The number and types of electronic devices available to consumers have increased tremendously the past few years, and this increase shows no signs of abating. Devices such as portable computers; tablet, desktop, and all-in-one computers; cell, smart, and media phones; storage devices; portable media players; navigation systems; monitors; and others have become ubiquitous.
The complexity of these devices has similarly been increasing. Additional functionality, such as graphics processing, networking, increases in memory size, and others, has led to an increase in the number and types of circuits included in these devices. These circuits may be located on boards, such as main-logic boards, in these devices.
However, due to increases in complexity, it is becoming more difficult to include all these needed circuits on one board. Also, there is a desire to be able to customize devices to target user preferences and varying price points. These factors have led to an increase in the use of daughter or riser cards. These cards may include various circuits. A card may connect to main-logic board via contacts along an edge of the card, where the edge of the card may plug into a corresponding connector on the main-logic board. Use of these cards allows functionality to be moved off the main-logic board, and also allows different cards to be used in different device configurations.
Unfortunately, these connectors may consume space on the main-logic board. This increased space means the main-logic board can either support less functionality or has to grow correspondingly larger. The latter may also mean that the entire electronic device may have to increase in size.

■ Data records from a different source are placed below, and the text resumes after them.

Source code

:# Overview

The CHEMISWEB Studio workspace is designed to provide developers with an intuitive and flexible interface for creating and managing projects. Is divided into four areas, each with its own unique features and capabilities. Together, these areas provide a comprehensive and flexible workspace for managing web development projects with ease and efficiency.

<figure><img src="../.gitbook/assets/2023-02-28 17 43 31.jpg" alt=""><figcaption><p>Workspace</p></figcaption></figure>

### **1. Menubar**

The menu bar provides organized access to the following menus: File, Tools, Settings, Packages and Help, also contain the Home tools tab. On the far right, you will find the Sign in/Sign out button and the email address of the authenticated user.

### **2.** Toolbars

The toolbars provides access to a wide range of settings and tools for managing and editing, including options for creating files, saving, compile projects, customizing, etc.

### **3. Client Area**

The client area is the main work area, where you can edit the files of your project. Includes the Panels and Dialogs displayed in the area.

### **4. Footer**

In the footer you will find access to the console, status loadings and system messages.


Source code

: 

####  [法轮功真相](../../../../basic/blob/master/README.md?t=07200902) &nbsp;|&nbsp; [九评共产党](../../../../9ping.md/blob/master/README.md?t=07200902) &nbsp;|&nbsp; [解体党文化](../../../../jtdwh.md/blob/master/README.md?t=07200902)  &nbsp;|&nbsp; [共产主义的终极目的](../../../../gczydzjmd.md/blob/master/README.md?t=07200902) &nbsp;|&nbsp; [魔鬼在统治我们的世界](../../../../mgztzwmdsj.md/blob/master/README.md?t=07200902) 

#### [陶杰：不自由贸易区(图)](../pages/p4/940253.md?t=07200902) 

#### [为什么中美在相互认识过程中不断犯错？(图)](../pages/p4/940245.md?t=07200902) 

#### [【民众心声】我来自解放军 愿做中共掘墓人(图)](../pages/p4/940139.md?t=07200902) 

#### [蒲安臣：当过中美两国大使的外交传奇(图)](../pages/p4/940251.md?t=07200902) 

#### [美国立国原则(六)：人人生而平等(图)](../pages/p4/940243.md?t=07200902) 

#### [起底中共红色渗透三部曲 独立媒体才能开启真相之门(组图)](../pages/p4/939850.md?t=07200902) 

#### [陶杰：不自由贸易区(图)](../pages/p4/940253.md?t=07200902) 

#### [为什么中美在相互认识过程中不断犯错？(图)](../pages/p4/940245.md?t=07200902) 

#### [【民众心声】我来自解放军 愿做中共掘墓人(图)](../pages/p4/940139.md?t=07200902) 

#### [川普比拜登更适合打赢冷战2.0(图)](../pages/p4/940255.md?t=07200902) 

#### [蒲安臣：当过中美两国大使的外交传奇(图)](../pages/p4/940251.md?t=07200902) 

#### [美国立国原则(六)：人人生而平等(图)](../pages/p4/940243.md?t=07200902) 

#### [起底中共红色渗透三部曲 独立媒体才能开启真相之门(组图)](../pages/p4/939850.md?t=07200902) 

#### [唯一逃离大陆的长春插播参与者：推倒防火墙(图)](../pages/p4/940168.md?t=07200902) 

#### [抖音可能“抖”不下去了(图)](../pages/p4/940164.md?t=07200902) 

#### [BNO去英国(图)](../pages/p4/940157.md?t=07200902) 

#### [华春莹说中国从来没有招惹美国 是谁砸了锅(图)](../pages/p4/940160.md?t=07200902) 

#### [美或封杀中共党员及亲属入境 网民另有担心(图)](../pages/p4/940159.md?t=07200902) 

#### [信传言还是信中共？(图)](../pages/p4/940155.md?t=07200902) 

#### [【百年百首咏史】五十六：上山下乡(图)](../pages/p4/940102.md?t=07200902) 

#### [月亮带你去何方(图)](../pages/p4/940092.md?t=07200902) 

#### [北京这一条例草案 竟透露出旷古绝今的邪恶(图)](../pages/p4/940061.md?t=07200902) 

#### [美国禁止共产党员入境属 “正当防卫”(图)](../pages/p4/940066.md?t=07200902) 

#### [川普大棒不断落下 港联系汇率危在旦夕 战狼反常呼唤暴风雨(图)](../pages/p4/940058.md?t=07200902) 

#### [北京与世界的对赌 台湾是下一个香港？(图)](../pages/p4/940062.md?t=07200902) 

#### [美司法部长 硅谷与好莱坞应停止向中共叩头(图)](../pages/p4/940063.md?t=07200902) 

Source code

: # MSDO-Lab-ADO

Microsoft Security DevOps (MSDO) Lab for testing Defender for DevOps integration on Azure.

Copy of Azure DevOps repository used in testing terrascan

Also, these connectors may degrade signal quality and high-speed performance. Specifically, a signal traveling from a circuit on a card to a circuit on a main-logic board may need to travel along a trace on the card to a contact at an edge of the card, then through a connector joining the card to the main-logic board. From there, the signal needs to travel along a trace on the main-logic board itself. These multiple connections may increase signal path resistance and reactance, as well as signal coupling, thereby degrading signal quality.
Cards supported by these connectors may also be of considerable size, weight, and complexity. A large mass may place high rotational, lateral, and other forces on the connector.
Thus, what is needed are connectors having a high density of contacts that may also provide improved performance at high-speeds and be robust enough for use with large, heavy cards.